BRIEF
Type out the data exactly as given. Skip any image.

SUPPLIED RECORDS

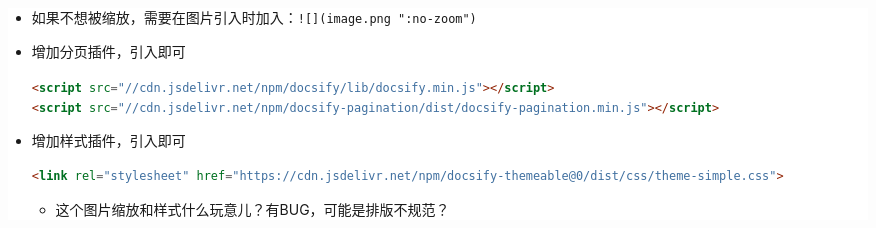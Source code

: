   - 如果不想被缩放，需要在图片引入时加入：`![](image.png ":no-zoom")`

- 增加分页插件，引入即可

  ```html
  <script src="//cdn.jsdelivr.net/npm/docsify/lib/docsify.min.js"></script>
  <script src="//cdn.jsdelivr.net/npm/docsify-pagination/dist/docsify-pagination.min.js"></script>
  ```

- 增加样式插件，引入即可

  ```html
  <link rel="stylesheet" href="https://cdn.jsdelivr.net/npm/docsify-themeable@0/dist/css/theme-simple.css">
  ```

  - 这个图片缩放和样式什么玩意儿？有BUG，可能是排版不规范？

RESULT
Source code

:   - 如果不想被缩放，需要在图片引入时加入：`![](image.png ":no-zoom")`

- 增加分页插件，引入即可

  ```html
  <script src="//cdn.jsdelivr.net/npm/docsify/lib/docsify.min.js"></script>
  <script src="//cdn.jsdelivr.net/npm/docsify-pagination/dist/docsify-pagination.min.js"></script>
  ```

- 增加样式插件，引入即可

  ```html
  <link rel="stylesheet" href="https://cdn.jsdelivr.net/npm/docsify-themeable@0/dist/css/theme-simple.css">
  ```

  - 这个图片缩放和样式什么玩意儿？有BUG，可能是排版不规范？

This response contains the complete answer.